Suppose we have two inertial frames- stationary one $S$ and another one $S'$ which is moving at $0.6c$ where $c$ is the speed of light. At $t=0$, origins of both the frames coincide. Let a light pulse be emitted from the origin at $t=0$ making an angle $\arctan(3/4)$ with positive $x$ axis.

The lecturer was trying to show that the speed of light is measured same in both reference frame by measuring position of light pulse in both frames after $2 \times 10^{-6}\,\mathrm{s}$.

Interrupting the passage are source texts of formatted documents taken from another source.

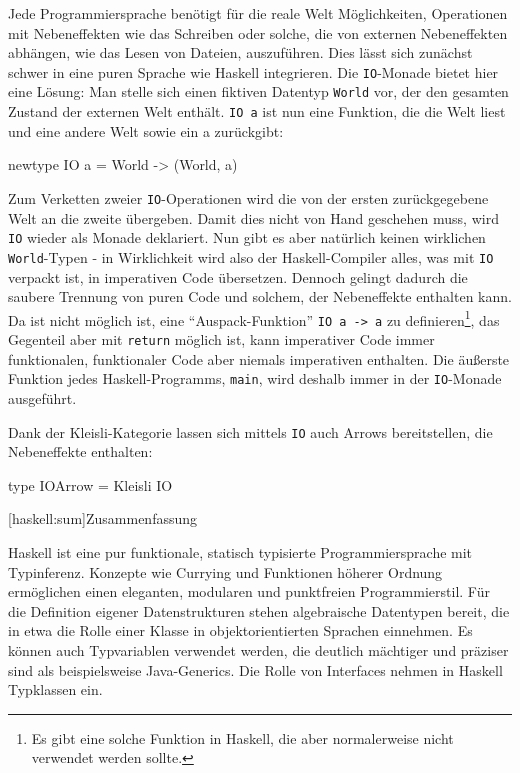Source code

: \documentclass[11pt, a4paper, bibgerm]{scrbook}
\newcommand\icode[1]{\lstinline?#1?}
\newcommand\lsection{}
\begin{document}
Jede Programmiersprache benötigt für die reale Welt Möglichkeiten,
Operationen mit Nebeneffekten wie das Schreiben oder solche, die von
externen Nebeneffekten abhängen, wie das Lesen von Dateien,
auszuführen. Dies lässt sich zunächst schwer in eine puren Sprache wie
Haskell integrieren. Die \icode{IO}-Monade bietet hier eine Lösung: Man
stelle sich einen fiktiven Datentyp \icode{World} vor, der den gesamten
Zustand der externen Welt enthält. \icode{IO a} ist nun eine Funktion,
die die Welt liest und eine andere Welt sowie ein a zurückgibt:
\begin{code}
newtype IO a = World -> (World, a)
\end{code}
Zum Verketten zweier \icode{IO}-Operationen wird die von der ersten
zurückgegebene Welt an die zweite übergeben. Damit dies nicht von Hand
geschehen muss, wird \icode{IO} wieder als Monade deklariert. Nun gibt
es aber natürlich keinen wirklichen \icode{World}-Typen - in
Wirklichkeit wird also der Haskell-Compiler alles, was mit \icode{IO}
verpackt ist, in imperativen Code übersetzen. Dennoch gelingt dadurch
die saubere Trennung von puren Code und solchem, der Nebeneffekte
enthalten kann. Da ist nicht möglich ist, eine "`Auspack-Funktion"'
\icode{IO a -> a} zu definieren\footnote{Es gibt eine solche Funktion in
  Haskell, die aber normalerweise nicht verwendet werden sollte.}, das
Gegenteil aber mit \icode{return} möglich ist, kann imperativer Code
immer funktionalen, funktionaler Code aber niemals imperativen
enthalten. Die äußerste Funktion jedes Haskell-Programms, \icode{main},
wird deshalb immer in der \icode{IO}-Monade ausgeführt.

Dank der Kleisli-Kategorie lassen sich mittels \icode{IO} auch Arrows
bereitstellen, die Nebeneffekte enthalten:
\begin{code}
type IOArrow = Kleisli IO
\end{code}

\lsection[haskell:sum]{Zusammenfassung}

Haskell ist eine pur funktionale, statisch typisierte Programmiersprache
mit Typinferenz. Konzepte wie Currying und Funktionen höherer Ordnung
ermöglichen einen eleganten, modularen und punktfreien
Programmierstil. Für die Definition eigener Datenstrukturen stehen
algebraische Datentypen bereit, die in etwa die Rolle einer Klasse in
objektorientierten Sprachen einnehmen. Es können auch Typvariablen
verwendet werden, die deutlich mächtiger und präziser sind als
beispielsweise Java-Generics\cite{JavaGenerics}. Die Rolle von
Interfaces nehmen in Haskell Typklassen ein.
\end{document}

Now, he first calculated $\gamma$ using $$\gamma = \frac {1}{\sqrt{1-\frac {v^2}{c^2}}} $$ and got $\gamma = 1.25$. Also he got the coordinates in $S $ refrence frame as $(480\,\mathrm{m}, 360\,\mathrm{m}, 0\,\mathrm{m}, 2 \times 10^{-6}\,\mathrm{s})$

Using Lorentz transformations he calculated for $$x' = \gamma \left (x - vt \right) \tag {1}$$ and got $x' = 150\,\mathrm{m}$. Now, I noticed that he used $t= 2\,\mu\mathrm{s}$ here

Then, then he calculated $$t' = \gamma \left ( t - \frac {vx}{c^2} \right)$$ to get $t' = 1.3\,\mu\mathrm{s}$

Now my question is: If all primed quantities are those measured by observer in $S'$ reference frame, why did he use $t= 2\,\mu\mathrm{s}$ for $(1)$? Shouldn't he have calculated $t'$ first and then substituted $t'= 1.3\,\mu\mathrm{s}$ in $(1) $?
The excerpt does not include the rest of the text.